I made a run at my globular list, generated from SkyTools. I really like
that software. I put the 12" just outside the sliding glass door off my
den..
Remind me again which 12" you bought? What do you think of it?
Ed T.
Meade 12.5" F4.8 Starfinder Dobsonian.
http://www.meade.com/catalog/starfin...tarfinder.html
Like all the inexpensive Dobs I've used or owned, it needs some TLC to make
it mechanically better, but optically there is nothing bad to say about it
once equilibrated and collimated. In fact, I think historically there has
not been a bad word said about the 12.5" optics.
Made in America, priced under $850. Needs a replacement focuser pretty much
out of the box. Begs for a replacement mirror cell to allow better cooling,
and eventually to maintain proper figure of the primary. After trying the
$99 Orion (Japan) 2" "All Metal" focuser, I eventually (months later)
decided that I really don't like rack and pinions and installed a (used on
A-Mart for $125) Moonlight CR1 Crayford focuser. A week later I replaced the
particle board mirror cell with the $48 University Optics cell. After
replacing the mirror cell, I had to add 7.5 lbs to retain balance (borrowed
from my Losmandy counterweight set for my C8). At some point, I will make
taller side boards on the base, and move the altitude bearings up toward the
focuser. The OTA (without weights) now weighs about 50 lbs.

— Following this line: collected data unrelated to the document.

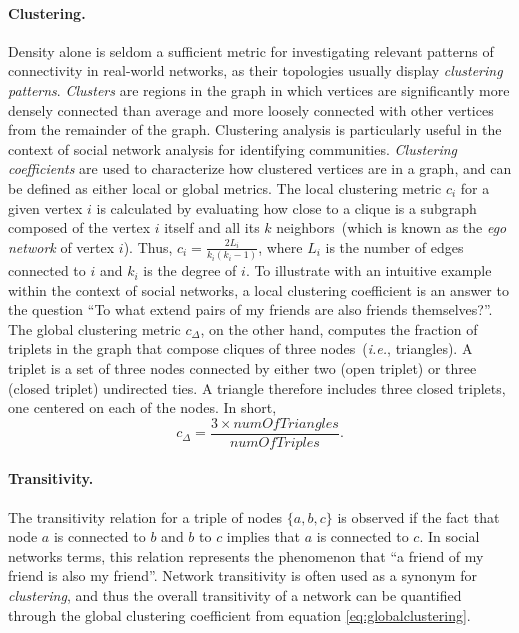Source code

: \paragraph*{Clustering.}
Density alone is seldom a sufficient metric for investigating relevant patterns of connectivity in real-world networks, as their topologies usually display \textit{clustering patterns}.
\textit{Clusters} are regions in the graph in which vertices are significantly more densely connected than average and more loosely connected with other vertices from the remainder of the graph. 
Clustering analysis is particularly useful in the context of social network analysis for identifying communities.
%
\textit{Clustering coefficients} are used to characterize how clustered vertices are in a graph, and can be defined as either local or global metrics.
The local clustering metric $c_i$ for a given vertex $i$ is calculated by evaluating how close to a clique is a subgraph composed of the vertex $i$ itself and all its $k$ neighbors~(which is known as the \textit{ego network} of vertex $i$). Thus, $c_i = \frac{2L_i}{k_i(k_i - 1)}$, where $L_i$ is the number of edges connected to $i$ and $k_i$ is the degree of $i$.
To illustrate with an intuitive example within the context of social networks, a local clustering coefficient is an answer to the question ``To what extend pairs of my friends are also friends themselves?''.
%
The global clustering metric $c_{\Delta}$, on the other hand, computes the fraction of triplets in the graph that compose cliques of three nodes~(\textit{i.e.}, triangles). A triplet is a set of three nodes connected by either two (open triplet) or three (closed triplet) undirected ties. A triangle therefore includes three closed triplets, one centered on each of the nodes. In short, \begin{equation}\label{eq:globalclustering}
c_{\Delta} = \frac{3 \times numOfTriangles}{numOfTriples}.
\end{equation}



\paragraph*{Transitivity.}
The transitivity relation for a triple of nodes $\{a,b,c\}$ is observed if the fact that node $a$ is connected to $b$ and $b$ to $c$ implies that $a$ is connected to $c$.
In social networks terms, this relation represents the phenomenon that ``a friend of my friend is also my friend''.
Network transitivity is often used as a synonym for \textit{clustering}, and thus the overall transitivity of a network can be quantified through the global clustering coefficient from equation \ref{eq:globalclustering}.



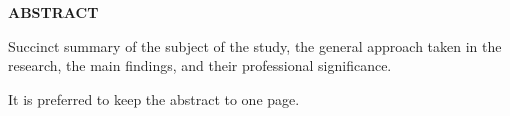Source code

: \begin{center}
    {\fontsize{18pt}{0pt} \MakeUppercase{\textbf{abstract}}}
\vspace*{24pt}
\end{center}


Succinct summary of the subject of the study, the general approach taken in the research, the main findings, and their professional significance. 

It is preferred to keep the abstract to one page. 

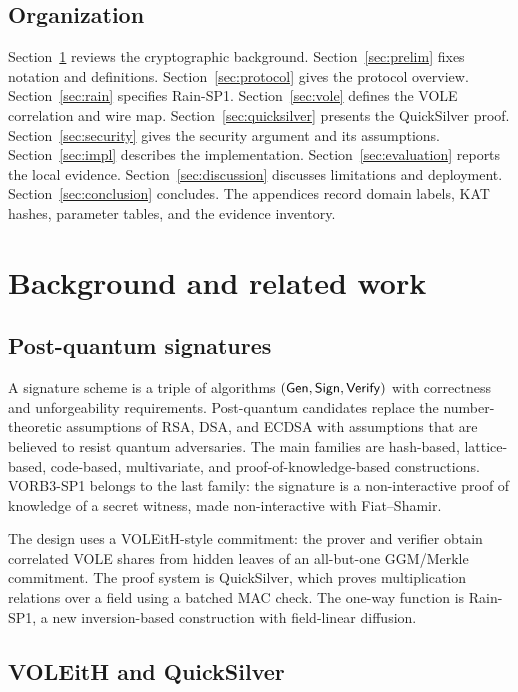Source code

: \documentclass[11pt,a4paper]{article}
\begin{document}
\subsection{Organization}

Section~\ref{sec:background} reviews the cryptographic background.
Section~\ref{sec:prelim} fixes notation and definitions.
Section~\ref{sec:protocol} gives the protocol overview.
Section~\ref{sec:rain} specifies Rain-SP1.
Section~\ref{sec:vole} defines the VOLE correlation and wire map.
Section~\ref{sec:quicksilver} presents the QuickSilver proof.
Section~\ref{sec:security} gives the security argument and its assumptions.
Section~\ref{sec:impl} describes the implementation.
Section~\ref{sec:evaluation} reports the local evidence.
Section~\ref{sec:discussion} discusses limitations and deployment.
Section~\ref{sec:conclusion} concludes.
The appendices record domain labels, KAT hashes, parameter tables, and the
evidence inventory.

\section{Background and related work}
\label{sec:background}

\subsection{Post-quantum signatures}

A signature scheme is a triple of algorithms $(\mathsf{Gen},\mathsf{Sign},\mathsf{Verify})$ with
correctness and unforgeability requirements. Post-quantum candidates replace
the number-theoretic assumptions of RSA, DSA, and ECDSA with assumptions that
are believed to resist quantum adversaries. The main families are hash-based,
lattice-based, code-based, multivariate, and proof-of-knowledge-based
constructions. VORB3-SP1 belongs to the last family: the signature is a
non-interactive proof of knowledge of a secret witness, made non-interactive
with Fiat--Shamir.

The design uses a VOLEitH-style commitment: the prover and verifier obtain
correlated VOLE shares from hidden leaves of an all-but-one GGM/Merkle
commitment. The proof system is QuickSilver, which proves multiplication
relations over a field using a batched MAC check. The one-way function is
Rain-SP1, a new inversion-based construction with field-linear diffusion.

\subsection{VOLEitH and QuickSilver}
\end{document}
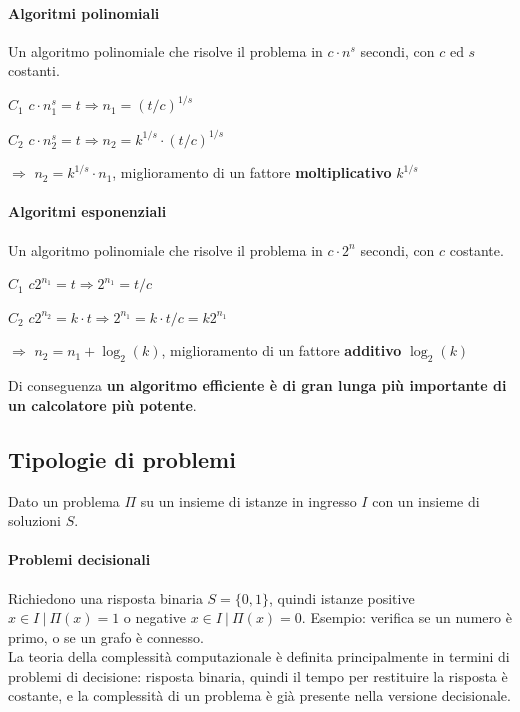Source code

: \documentclass[10pt]{book}
\begin{document}
\paragraph{Algoritmi polinomiali} Un algoritmo polinomiale che risolve il problema in $c\cdot n^s$ secondi, con $c$ ed $s$ costanti.
\begin{list}{}{}
	\item[$C_1$] $c\cdot n_1^s = t \Rightarrow n_1 = (t/c)^{1/s}$
	\item[$C_2$] $c\cdot n_2^s = t \Rightarrow n_2 = k^{1/s}\cdot(t/c)^{1/s}$
	\item[$\Rightarrow$] $n_2 = k^{1/s}\cdot n_1$, miglioramento di un fattore \textbf{moltiplicativo} $k^{1/s}$
\end{list}
\paragraph{Algoritmi esponenziali} Un algoritmo polinomiale che risolve il problema in $c\cdot 2^n$ secondi, con $c$ costante.
\begin{list}{}{}
	\item[$C_1$] $c2^{n_1} = t \Rightarrow 2^{n_1} = t/c$
	\item[$C_2$] $c2^{n_2} = k\cdot t \Rightarrow 2^{n_1} = k\cdot t/c = k2^{n_1}$
	\item[$\Rightarrow$] $n_2 = n_1 + \log_2(k)$, miglioramento di un fattore \textbf{additivo} $\log_2(k)$
\end{list}
Di conseguenza \textbf{un algoritmo efficiente è di gran lunga più importante di un calcolatore più potente}.
\subsection{Tipologie di problemi}
Dato un problema $\Pi$ su un insieme di istanze in ingresso $I$ con un insieme di soluzioni $S$.
\paragraph{Problemi decisionali} Richiedono una risposta binaria $S=\{0, 1\}$, quindi istanze positive $x\in I\:|\:\Pi(x) = 1$ o negative $x\in I\:|\:\Pi(x) = 0$. Esempio: verifica se un numero è primo, o se un grafo è connesso.\\
La teoria della complessità computazionale è definita principalmente in termini di problemi di decisione: risposta binaria, quindi il tempo per restituire la risposta è costante, e la complessità di un problema è già presente nella versione decisionale.
\end{document}
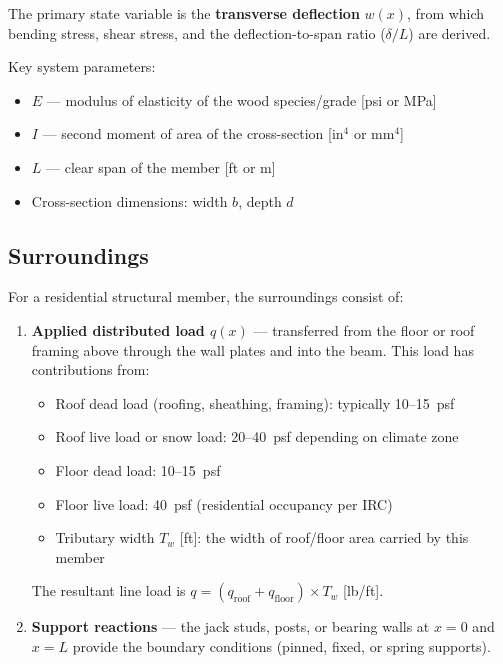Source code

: The primary state variable is the \textbf{transverse deflection} $w(x)$, from which bending stress, shear stress, and the deflection-to-span ratio ($\delta/L$) are derived.

Key system parameters:
\begin{itemize}
  \item $E$ --- modulus of elasticity of the wood species/grade [psi or MPa]
  \item $I$ --- second moment of area of the cross-section [in$^4$ or mm$^4$]
  \item $L$ --- clear span of the member [ft or m]
  \item Cross-section dimensions: width $b$, depth $d$
\end{itemize}

\subsection{Surroundings}

For a residential structural member, the surroundings consist of:

\begin{enumerate}
  \item \textbf{Applied distributed load $q(x)$} --- transferred from the floor or roof framing above through the wall plates and into the beam.
  This load has contributions from:
  \begin{itemize}
    \item Roof dead load (roofing, sheathing, framing): typically 10--15~psf
    \item Roof live load or snow load: 20--40~psf depending on climate zone
    \item Floor dead load: 10--15~psf
    \item Floor live load: 40~psf (residential occupancy per IRC)
    \item Tributary width $T_w$ [ft]: the width of roof/floor area carried by this member
  \end{itemize}
  The resultant line load is $q = (q_{\text{roof}} + q_{\text{floor}}) \times T_w$ [lb/ft].

  \item \textbf{Support reactions} --- the jack studs, posts, or bearing walls at $x = 0$ and $x = L$ provide the boundary conditions (pinned, fixed, or spring supports).

\end{enumerate}

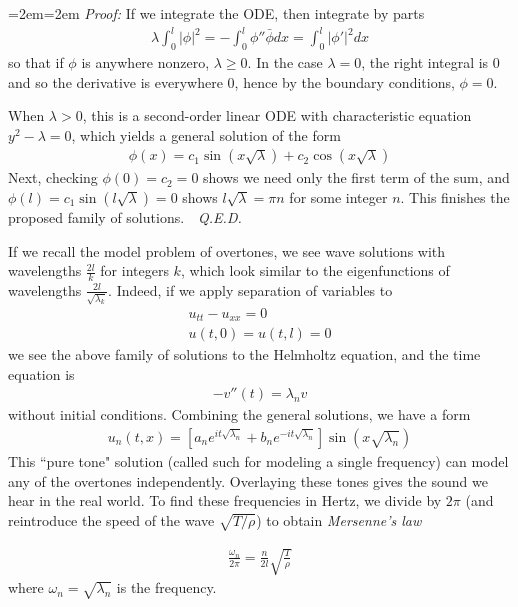 \documentclass{article}
\newenvironment{pf}{%
	\par%
	\medskip
	\leftskip=2em\rightskip=2em%
	\noindent\ignorespaces \textit{Proof:} \newline}{%
	\,\, \newline \textit{Q.E.D.}\par\medskip}
\begin{document}
	\begin{pf}
		If we integrate the ODE, then integrate by parts
		\begin{align*}
			\lambda \int_{0}^{l} |\phi|^{2} = - \int_{0}^{l} \phi'' \bar{\phi} dx = \int_{0}^{l} |\phi ' |^{2} dx
		\end{align*}
		so that if $\phi$ is anywhere nonzero, $\lambda \geq 0$. In the case $\lambda = 0$, the right integral is $0$ and so the derivative is everywhere $0$, hence by the boundary conditions, $\phi = 0$. 
		
		When $\lambda > 0$, this is a second-order linear ODE with characteristic equation $y^{2}- \lambda=0$, which yields a general solution of the form 
		\begin{align*}
			\phi(x) = c_1 \sin(x\sqrt{\lambda}) + c_{2} \cos(x\sqrt{\lambda})
		\end{align*} 
		Next, checking $\phi(0) = c_2 = 0$ shows we need only the first term of the sum, and $\phi(l) = c_{1}\sin(l\sqrt{\lambda}) = 0$ shows $l\sqrt{\lambda} = \pi n$ for some integer $n$. This finishes the proposed family of solutions. 
	\end{pf}
	
	If we recall the model problem of overtones, we see wave solutions with wavelengths $\frac{2l}{k}$ for integers $k$, which look similar to the eigenfunctions of wavelengths $\frac{2l}{\sqrt{\lambda_k}}$. Indeed, if we apply separation of variables to 
	\begin{align*}
		u_{tt} - u_{xx} = 0 \\
		u(t,0) = u(t,l) = 0
	\end{align*}
	we see the above family of solutions to the Helmholtz equation, and the time equation is 
	\begin{align*}
		-v''(t) = \lambda_{n} v
	\end{align*}
	without initial conditions. Combining the general solutions, we have a form
	\begin{align*}
		u_{n}(t,x) = \left[ a_{n} e^{it \sqrt{\lambda_{n}}} + b_{n} e^{-it\sqrt{\lambda_n}}\right] \sin(x\sqrt{\lambda_{n}})
	\end{align*}
	This ``pure tone" solution (called such for modeling a single frequency) can model any of the overtones independently. Overlaying these tones gives the sound we hear in the real world. To find these frequencies in Hertz, we divide by $2 \pi$ (and reintroduce the speed of the wave $\sqrt{T/\rho}$) to obtain \textit{Mersenne's law}
	
	\begin{align*}
		\frac{\omega_{n}}{2\pi} = \frac{n}{2l} \sqrt{\frac{T}{\rho}}
	\end{align*}
	where $\omega_{n} = \sqrt{\lambda_{n}}$ is the frequency. 
	
\end{document}
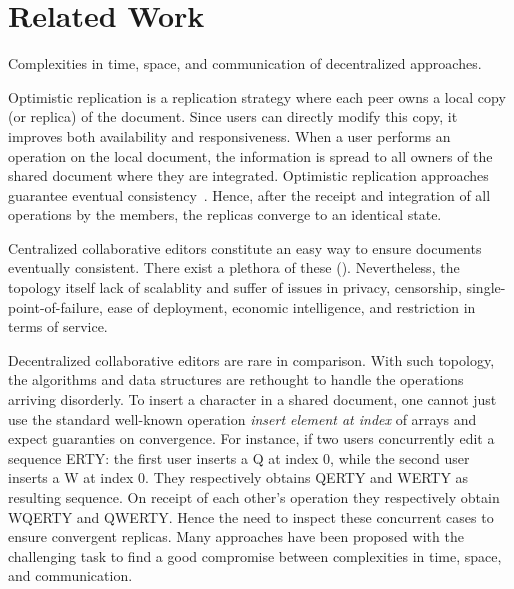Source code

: \section{Related Work}
\label{sec:relatedwork}


\begin{table*}
  \centering
  
  \caption{\label{table:complexities}Complexities in time, space, and communication of decentralized approaches.}
\end{table*}


\begin{asparadesc}
\item[Optimistic replication] is a replication strategy where each peer owns a
  local copy (or replica) of the document. Since users can directly modify this
  copy, it improves both availability and responsiveness. When a user performs
  an operation on the local document, the information is spread to all owners of
  the shared document where they are integrated. Optimistic replication
  approaches guarantee eventual consistency~\cite{bailis2013eventual}. Hence,
  after the receipt and integration of all operations by the members, the
  replicas converge to an identical state.
\item[Centralized] collaborative editors constitute an easy way to ensure
  documents eventually consistent. There exist a plethora of these
  ().  Nevertheless, the topology itself lack of scalablity and
  suffer of issues in privacy, censorship, single-point-of-failure, ease of
  deployment, economic intelligence, and restriction in terms of service.
\item[Decentralized] collaborative editors are rare in comparison. With such
  topology, the algorithms and data structures are rethought to handle the
  operations arriving disorderly.  To insert a character in a shared document,
  one cannot just use the standard well-known operation \emph{insert element at
    index} of arrays and expect guaranties on convergence. For instance, if two
  users concurrently edit a sequence ERTY: the first user inserts a Q at index
  0, while the second user inserts a W at index 0. They respectively obtains
  QERTY and WERTY as resulting sequence. On receipt of each other's operation
  they respectively obtain WQERTY and QWERTY. Hence the need to inspect these
  concurrent cases to ensure convergent replicas.  Many approaches have been
  proposed with the challenging task to find a good compromise between
  complexities in time, space, and communication.

\end{asparadesc}
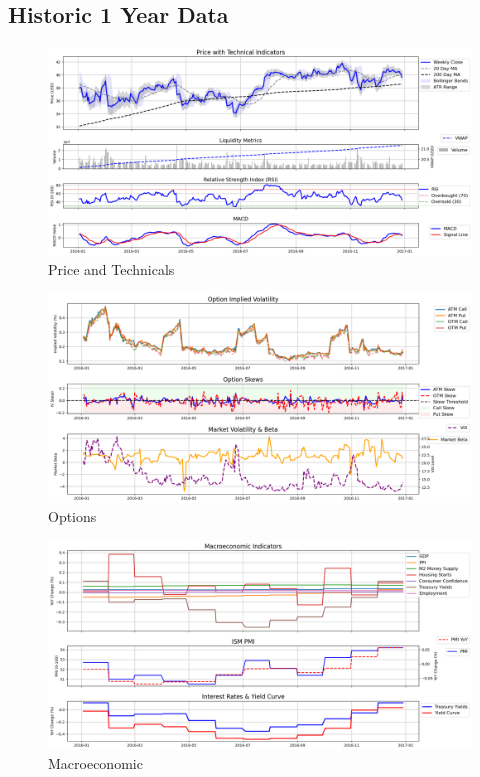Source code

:\documentclass[8pt]{scrartcl}
\begin{document}
\subsection*{Historic 1 Year Data}

\begin{figure}[H]
    \centering
    \includegraphics[width=1\linewidth]{judge_reviews/GOOGL_M_gpt-4o-mini//2017-01-01/judge_Price_with_Technical_Indicators.png}
    \caption{Price and Technicals}
\end{figure}

\begin{figure}[H]
    \centering
    \includegraphics[width=1\linewidth]{judge_reviews/GOOGL_M_gpt-4o-mini/2017-01-01/judge_Option_Implied_Volatility.png}
    \caption{Options}
\end{figure}

\begin{figure}[H]
    \centering
    \includegraphics[width=1\linewidth]{judge_reviews/GOOGL_M_gpt-4o-mini/2017-01-01/judge_Macroeconomic_Indicators.png}
    \caption{Macroeconomic}
\end{figure}
\end{document}
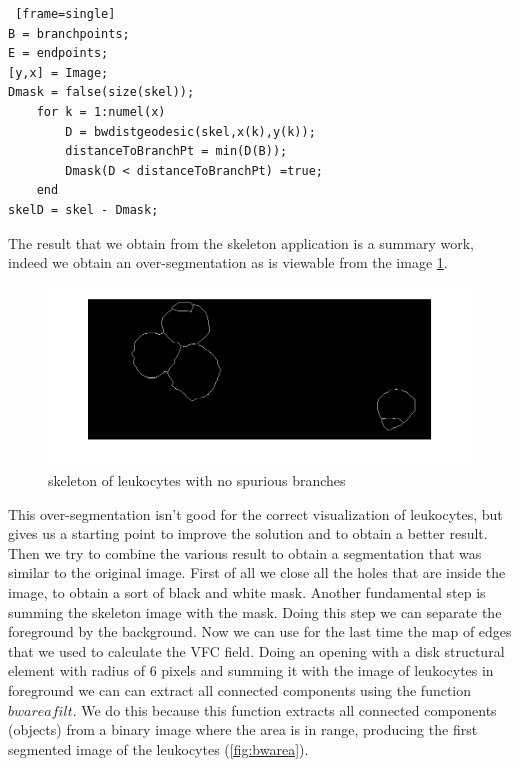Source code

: \begin{minipage}{\linewidth}
\begin{scriptsize}
	\begin{lstlisting} [frame=single]
B = branchpoints;
E = endpoints;
[y,x] = Image;
Dmask = false(size(skel));
	for k = 1:numel(x)
    	D = bwdistgeodesic(skel,x(k),y(k));
    	distanceToBranchPt = min(D(B));
    	Dmask(D < distanceToBranchPt) =true;
	end
skelD = skel - Dmask;
	\end{lstlisting}
\end{scriptsize}
\end{minipage}
The result that we obtain from the skeleton application is a summary work, indeed we obtain an over-segmentation as is viewable from the image \ref{fig:skelfin}.
\begin{figure}
	\begin{center}
		\centering
		\includegraphics[scale=0.5]{img/skelfin.png}
		\caption{skeleton of leukocytes with no spurious branches}
		\label{fig:skelfin}
	\end{center}
\end{figure}
This over-segmentation isn't good for the correct visualization of leukocytes, but gives us a starting point to improve the solution and to obtain a better result.
Then we try to combine the various result to obtain a segmentation that was similar to the original image. First of all we close all the holes that are inside the image, to obtain a sort of black and white mask. Another fundamental step is summing the skeleton image with the mask. Doing this step we can separate the foreground by the background. Now we can use for the last time the map of edges that we used to calculate the VFC field. Doing an opening with a disk structural element with radius of 6 pixels and summing it with the image of leukocytes in foreground  we can can extract all connected components using the function $bwareafilt$. We do this because this function extracts all connected components (objects) from a binary image where the area is in range, producing the first segmented image of the leukocytes (\ref{fig:bwarea}).
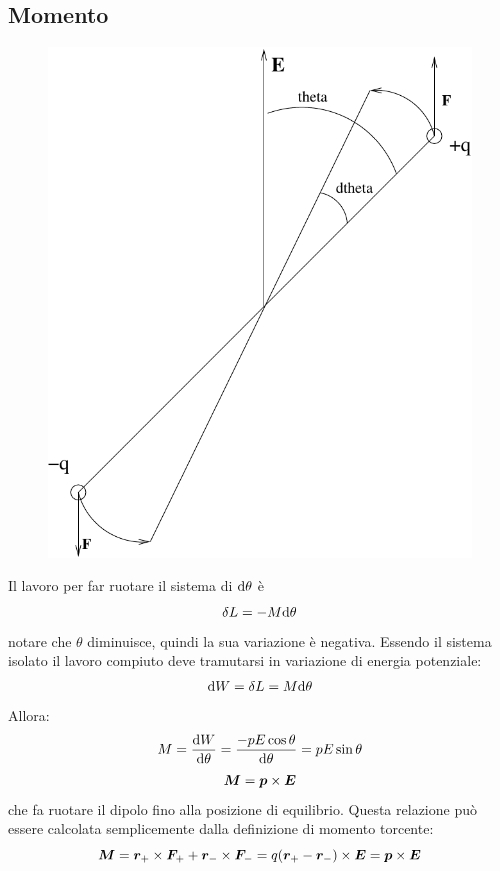 \subsection{Momento}
\begin{figure}[htbp]
\centering
\includegraphics[scale=0.5]{immagini/fisica2/dipolo_mom}
\end{figure}
Il lavoro per far ruotare il sistema di $\mathrm{d}\theta$ è 
\begin{equation*}\delta L=-M\mathrm{d}\theta\end{equation*}
notare che $\theta$ diminuisce, quindi la sua variazione è negativa. Essendo il sistema isolato il lavoro compiuto deve tramutarsi in variazione di energia potenziale:
\begin{equation*}\mathrm{d} W=\delta L=M\mathrm{d}\theta\end{equation*}
Allora:
\begin{equation*}M=\frac{\mathrm{d} W}{\mathrm{d}\theta}=\frac{-pE\cos\theta}{\mathrm{d}\theta}=pE\sin\theta\end{equation*}
\begin{equation*}\boldsymbol{M}=\boldsymbol{p}\times\boldsymbol{E}\end{equation*}
che fa ruotare il dipolo fino alla posizione di equilibrio. Questa relazione può essere calcolata semplicemente dalla definizione di momento torcente:
\begin{equation*}
 \boldsymbol{M} = \boldsymbol{r}_+\times \boldsymbol{F}_+ + \boldsymbol{r}_-\times\boldsymbol{F}_- = q(\boldsymbol{r}_+-\boldsymbol{r}_-)\times \boldsymbol{E}=\boldsymbol{p}\times\boldsymbol{E}
\end{equation*}

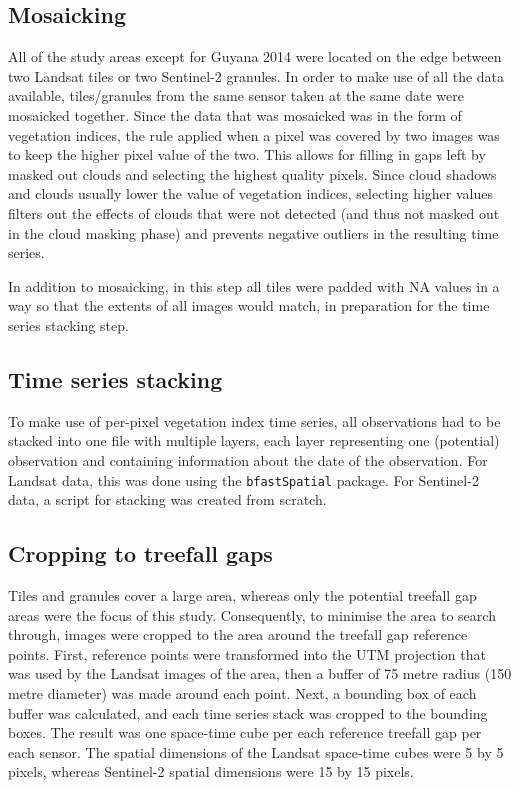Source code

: \documentclass[a4paper,12pt]{scrbook}
\begin{document}
\subsection{Mosaicking}

All of the study areas except for Guyana 2014 were located on the edge between two Landsat tiles or two Sentinel-2 granules. In order to make use of all the data available, tiles/granules from the same sensor taken at the same date were mosaicked together. Since the data that was mosaicked was in the form of vegetation indices, the rule applied when a pixel was covered by two images was to keep the higher pixel value of the two. This allows for filling in gaps left by masked out clouds and selecting the highest quality pixels. Since cloud shadows and clouds usually lower the value of vegetation indices, selecting higher values filters out the effects of clouds that were not detected (and thus not masked out in the cloud masking phase) and prevents negative outliers in the resulting time series.

In addition to mosaicking, in this step all tiles were padded with \ac{NA} values in a way so that the extents of all images would match, in preparation for the time series stacking step.

\subsection{Time series stacking}

To make use of per-pixel vegetation index time series, all observations had to be stacked into one file with multiple layers, each layer representing one (potential) observation and containing information about the date of the observation. For Landsat data, this was done using the \texttt{bfastSpatial} package. For Sentinel-2 data, a script for stacking was created from scratch.

\subsection{Cropping to treefall gaps}

Tiles and granules cover a large area, whereas only the potential treefall gap areas were the focus of this study. Consequently, to minimise the area to search through, images were cropped to the area around the treefall gap reference points. First, reference points were transformed into the \ac{UTM} projection that was used by the Landsat images of the area, then a buffer of 75 metre radius (150 metre diameter) was made around each point. Next, a bounding box of each buffer was calculated, and each time series stack was cropped to the bounding boxes. The result was one space-time cube per each reference treefall gap per each sensor. The spatial dimensions of the Landsat space-time cubes were 5 by 5 pixels, whereas Sentinel-2 spatial dimensions were 15 by 15 pixels.
\end{document}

I've had and regularly used the scope with the 2" metal R&P since March, but
having made the above mods in the past two weeks, it has really become a
different scope, operating at a whole new level of goodness.
It had been reported that Meade was no longer making them, but I still see
them listed on the Astronomics web site, as drop shipped for an additional
$79. So the total cost to make it as good as, or better than the current
Asian scopes with a Crayford is about $1100. A small premium to pay to keep
some of your fellow Americans (Meade, Moonlight and UO) employed and
contributing to, rather than unemployed and drawing from your tax dollars.